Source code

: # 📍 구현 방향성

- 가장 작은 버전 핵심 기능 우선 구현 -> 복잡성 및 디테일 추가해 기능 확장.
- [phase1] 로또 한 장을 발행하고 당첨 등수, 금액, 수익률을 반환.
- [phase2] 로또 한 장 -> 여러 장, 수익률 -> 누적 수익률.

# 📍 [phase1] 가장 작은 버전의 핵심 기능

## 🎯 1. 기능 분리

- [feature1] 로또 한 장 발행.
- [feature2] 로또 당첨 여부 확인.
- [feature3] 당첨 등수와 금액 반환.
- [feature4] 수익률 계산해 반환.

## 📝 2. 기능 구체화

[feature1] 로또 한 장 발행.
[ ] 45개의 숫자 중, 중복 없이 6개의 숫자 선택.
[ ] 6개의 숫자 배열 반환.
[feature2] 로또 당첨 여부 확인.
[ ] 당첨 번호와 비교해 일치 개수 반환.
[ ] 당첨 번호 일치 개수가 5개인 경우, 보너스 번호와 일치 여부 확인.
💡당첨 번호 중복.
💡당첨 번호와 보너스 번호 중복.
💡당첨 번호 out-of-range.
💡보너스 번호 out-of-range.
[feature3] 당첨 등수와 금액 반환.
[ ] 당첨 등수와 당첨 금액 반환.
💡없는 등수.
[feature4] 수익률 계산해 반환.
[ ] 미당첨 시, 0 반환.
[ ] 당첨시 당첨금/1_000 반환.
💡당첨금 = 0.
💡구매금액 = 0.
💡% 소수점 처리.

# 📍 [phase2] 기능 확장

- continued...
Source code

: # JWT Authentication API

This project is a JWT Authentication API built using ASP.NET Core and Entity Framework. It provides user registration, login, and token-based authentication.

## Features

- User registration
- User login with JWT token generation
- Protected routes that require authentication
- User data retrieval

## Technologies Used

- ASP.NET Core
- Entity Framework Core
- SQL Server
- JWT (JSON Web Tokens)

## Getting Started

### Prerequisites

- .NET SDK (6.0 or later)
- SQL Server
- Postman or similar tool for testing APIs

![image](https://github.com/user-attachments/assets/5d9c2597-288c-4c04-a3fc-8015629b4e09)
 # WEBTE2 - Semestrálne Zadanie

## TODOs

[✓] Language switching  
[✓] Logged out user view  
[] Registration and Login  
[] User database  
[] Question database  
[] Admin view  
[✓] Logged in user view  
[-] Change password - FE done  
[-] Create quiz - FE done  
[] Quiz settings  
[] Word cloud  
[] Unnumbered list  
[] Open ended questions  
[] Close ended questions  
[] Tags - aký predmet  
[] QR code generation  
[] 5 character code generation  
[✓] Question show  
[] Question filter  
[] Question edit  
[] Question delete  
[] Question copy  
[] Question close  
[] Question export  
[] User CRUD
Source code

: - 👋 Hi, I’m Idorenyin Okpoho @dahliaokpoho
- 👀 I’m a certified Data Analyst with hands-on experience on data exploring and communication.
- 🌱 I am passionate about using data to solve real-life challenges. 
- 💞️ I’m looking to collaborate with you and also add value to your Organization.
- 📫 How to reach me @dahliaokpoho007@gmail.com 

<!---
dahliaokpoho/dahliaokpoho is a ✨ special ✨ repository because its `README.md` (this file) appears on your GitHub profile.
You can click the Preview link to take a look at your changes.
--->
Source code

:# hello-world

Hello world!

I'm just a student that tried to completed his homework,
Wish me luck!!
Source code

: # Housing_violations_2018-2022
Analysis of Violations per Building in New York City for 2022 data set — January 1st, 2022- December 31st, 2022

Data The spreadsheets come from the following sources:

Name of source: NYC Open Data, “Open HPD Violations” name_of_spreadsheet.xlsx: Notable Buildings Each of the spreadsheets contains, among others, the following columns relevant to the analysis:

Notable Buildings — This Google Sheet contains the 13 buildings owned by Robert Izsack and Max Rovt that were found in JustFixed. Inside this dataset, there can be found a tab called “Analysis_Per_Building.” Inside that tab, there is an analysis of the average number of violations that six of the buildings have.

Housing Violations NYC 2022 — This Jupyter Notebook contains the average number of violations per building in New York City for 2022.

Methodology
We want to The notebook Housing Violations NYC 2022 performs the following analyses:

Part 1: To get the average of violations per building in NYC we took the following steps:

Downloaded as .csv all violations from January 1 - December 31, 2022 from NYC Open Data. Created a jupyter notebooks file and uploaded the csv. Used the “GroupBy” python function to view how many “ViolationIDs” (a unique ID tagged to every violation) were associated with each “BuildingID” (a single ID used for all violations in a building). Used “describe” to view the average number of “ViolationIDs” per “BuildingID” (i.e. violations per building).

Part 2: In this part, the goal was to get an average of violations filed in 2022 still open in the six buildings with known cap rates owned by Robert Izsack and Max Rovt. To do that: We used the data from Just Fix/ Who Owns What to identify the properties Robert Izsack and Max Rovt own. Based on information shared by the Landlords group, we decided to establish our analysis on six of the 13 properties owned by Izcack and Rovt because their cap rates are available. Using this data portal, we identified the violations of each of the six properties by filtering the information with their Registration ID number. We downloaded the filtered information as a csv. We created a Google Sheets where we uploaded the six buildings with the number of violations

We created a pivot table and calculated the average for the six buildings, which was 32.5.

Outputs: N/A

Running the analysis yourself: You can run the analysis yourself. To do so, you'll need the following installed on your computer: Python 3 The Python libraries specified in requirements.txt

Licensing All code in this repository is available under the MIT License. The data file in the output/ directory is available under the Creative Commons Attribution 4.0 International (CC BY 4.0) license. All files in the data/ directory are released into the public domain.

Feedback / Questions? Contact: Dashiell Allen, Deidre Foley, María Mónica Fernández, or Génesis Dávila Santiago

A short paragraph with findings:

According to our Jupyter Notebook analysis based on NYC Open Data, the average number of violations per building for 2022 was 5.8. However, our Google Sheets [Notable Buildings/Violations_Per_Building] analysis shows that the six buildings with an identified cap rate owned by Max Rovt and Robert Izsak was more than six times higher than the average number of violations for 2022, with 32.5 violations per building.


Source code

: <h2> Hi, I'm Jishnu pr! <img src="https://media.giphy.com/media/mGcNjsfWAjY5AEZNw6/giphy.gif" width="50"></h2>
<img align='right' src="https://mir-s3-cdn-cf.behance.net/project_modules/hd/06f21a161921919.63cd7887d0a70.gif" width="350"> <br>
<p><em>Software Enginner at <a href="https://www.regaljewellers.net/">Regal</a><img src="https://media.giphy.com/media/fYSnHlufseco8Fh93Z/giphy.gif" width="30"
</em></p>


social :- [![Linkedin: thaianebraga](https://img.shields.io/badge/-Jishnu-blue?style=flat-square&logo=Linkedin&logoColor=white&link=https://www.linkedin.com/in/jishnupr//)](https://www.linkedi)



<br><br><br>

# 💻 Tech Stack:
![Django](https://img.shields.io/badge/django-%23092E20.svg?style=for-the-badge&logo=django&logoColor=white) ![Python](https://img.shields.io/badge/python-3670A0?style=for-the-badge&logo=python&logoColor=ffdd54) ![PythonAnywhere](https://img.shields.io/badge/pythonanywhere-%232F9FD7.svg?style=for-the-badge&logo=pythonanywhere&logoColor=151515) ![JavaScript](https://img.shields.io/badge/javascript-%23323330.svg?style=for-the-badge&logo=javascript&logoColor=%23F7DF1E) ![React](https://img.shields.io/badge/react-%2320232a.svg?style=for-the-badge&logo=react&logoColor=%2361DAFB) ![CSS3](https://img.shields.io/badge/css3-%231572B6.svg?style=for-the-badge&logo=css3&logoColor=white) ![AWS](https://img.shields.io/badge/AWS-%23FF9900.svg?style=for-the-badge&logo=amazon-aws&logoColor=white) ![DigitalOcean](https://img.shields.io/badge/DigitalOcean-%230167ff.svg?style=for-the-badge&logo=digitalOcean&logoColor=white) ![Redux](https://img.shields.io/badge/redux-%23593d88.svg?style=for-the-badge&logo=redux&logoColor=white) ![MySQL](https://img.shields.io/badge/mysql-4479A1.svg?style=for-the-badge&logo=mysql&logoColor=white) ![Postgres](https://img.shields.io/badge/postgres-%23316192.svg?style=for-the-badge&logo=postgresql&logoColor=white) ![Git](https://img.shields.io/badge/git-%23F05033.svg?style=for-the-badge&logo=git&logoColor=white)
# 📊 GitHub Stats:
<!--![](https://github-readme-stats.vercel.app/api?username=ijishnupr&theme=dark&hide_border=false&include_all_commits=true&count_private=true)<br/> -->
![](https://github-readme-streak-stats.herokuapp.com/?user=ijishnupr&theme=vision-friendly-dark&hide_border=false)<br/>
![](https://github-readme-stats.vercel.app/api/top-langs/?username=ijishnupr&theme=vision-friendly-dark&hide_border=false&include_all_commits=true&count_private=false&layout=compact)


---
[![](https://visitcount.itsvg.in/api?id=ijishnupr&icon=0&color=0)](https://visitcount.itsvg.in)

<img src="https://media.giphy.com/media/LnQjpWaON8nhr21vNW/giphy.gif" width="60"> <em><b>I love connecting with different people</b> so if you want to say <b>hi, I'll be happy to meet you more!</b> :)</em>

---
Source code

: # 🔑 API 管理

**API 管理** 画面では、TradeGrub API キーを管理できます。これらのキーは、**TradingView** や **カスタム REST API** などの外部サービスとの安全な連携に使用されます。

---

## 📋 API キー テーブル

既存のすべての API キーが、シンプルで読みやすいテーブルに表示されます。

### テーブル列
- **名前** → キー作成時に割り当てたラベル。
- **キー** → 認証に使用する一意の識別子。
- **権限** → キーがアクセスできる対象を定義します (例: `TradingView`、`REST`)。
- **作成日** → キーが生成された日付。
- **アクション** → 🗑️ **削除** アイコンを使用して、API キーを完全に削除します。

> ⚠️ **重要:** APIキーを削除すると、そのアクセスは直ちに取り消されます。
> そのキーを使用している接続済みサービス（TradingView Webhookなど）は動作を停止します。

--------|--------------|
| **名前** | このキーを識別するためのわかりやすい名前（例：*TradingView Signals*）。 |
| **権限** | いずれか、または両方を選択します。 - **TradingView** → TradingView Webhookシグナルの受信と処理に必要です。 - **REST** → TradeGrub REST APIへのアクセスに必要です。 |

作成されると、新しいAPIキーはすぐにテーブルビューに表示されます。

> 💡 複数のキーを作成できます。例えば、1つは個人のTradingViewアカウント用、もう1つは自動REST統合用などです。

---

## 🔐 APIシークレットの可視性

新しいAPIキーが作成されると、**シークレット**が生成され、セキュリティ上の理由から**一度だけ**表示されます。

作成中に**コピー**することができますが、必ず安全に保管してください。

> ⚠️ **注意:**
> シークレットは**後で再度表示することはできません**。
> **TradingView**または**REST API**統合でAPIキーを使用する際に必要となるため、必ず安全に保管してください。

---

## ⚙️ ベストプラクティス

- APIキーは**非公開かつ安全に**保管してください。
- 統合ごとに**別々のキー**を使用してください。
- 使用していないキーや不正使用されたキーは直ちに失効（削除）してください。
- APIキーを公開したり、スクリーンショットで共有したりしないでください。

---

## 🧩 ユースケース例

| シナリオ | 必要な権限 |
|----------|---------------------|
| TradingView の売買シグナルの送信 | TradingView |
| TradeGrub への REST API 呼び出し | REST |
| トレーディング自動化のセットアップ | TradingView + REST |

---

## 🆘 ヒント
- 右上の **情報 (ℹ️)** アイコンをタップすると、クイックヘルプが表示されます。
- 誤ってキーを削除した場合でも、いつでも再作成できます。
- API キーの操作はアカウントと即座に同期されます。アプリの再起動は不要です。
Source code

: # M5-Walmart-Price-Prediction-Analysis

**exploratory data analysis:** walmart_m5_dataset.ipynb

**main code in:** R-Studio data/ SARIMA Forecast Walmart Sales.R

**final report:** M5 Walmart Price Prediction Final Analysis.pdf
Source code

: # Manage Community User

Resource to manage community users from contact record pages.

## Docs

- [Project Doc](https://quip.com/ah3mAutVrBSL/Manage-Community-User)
──────
• What this task involves: In the records above, find the line with "- 🌱 I am passionate"; write out exactly that line and each one after it, stopping after the line with "Downloaded as .csv".

• Exercise answer:
- 🌱 I am passionate about using data to solve real-life challenges. 
- 💞️ I’m looking to collaborate with you and also add value to your Organization.
- 📫 How to reach me @dahliaokpoho007@gmail.com 

<!---
dahliaokpoho/dahliaokpoho is a ✨ special ✨ repository because its `README.md` (this file) appears on your GitHub profile.
You can click the Preview link to take a look at your changes.
--->
Source code

:# hello-world

Hello world!

I'm just a student that tried to completed his homework,
Wish me luck!!
Source code

: # Housing_violations_2018-2022
Analysis of Violations per Building in New York City for 2022 data set — January 1st, 2022- December 31st, 2022

Data The spreadsheets come from the following sources:

Name of source: NYC Open Data, “Open HPD Violations” name_of_spreadsheet.xlsx: Notable Buildings Each of the spreadsheets contains, among others, the following columns relevant to the analysis:

Notable Buildings — This Google Sheet contains the 13 buildings owned by Robert Izsack and Max Rovt that were found in JustFixed. Inside this dataset, there can be found a tab called “Analysis_Per_Building.” Inside that tab, there is an analysis of the average number of violations that six of the buildings have.

Housing Violations NYC 2022 — This Jupyter Notebook contains the average number of violations per building in New York City for 2022.

Methodology
We want to The notebook Housing Violations NYC 2022 performs the following analyses:

Part 1: To get the average of violations per building in NYC we took the following steps:

Downloaded as .csv all violations from January 1 - December 31, 2022 from NYC Open Data. Created a jupyter notebooks file and uploaded the csv. Used the “GroupBy” python function to view how many “ViolationIDs” (a unique ID tagged to every violation) were associated with each “BuildingID” (a single ID used for all violations in a building). Used “describe” to view the average number of “ViolationIDs” per “BuildingID” (i.e. violations per building).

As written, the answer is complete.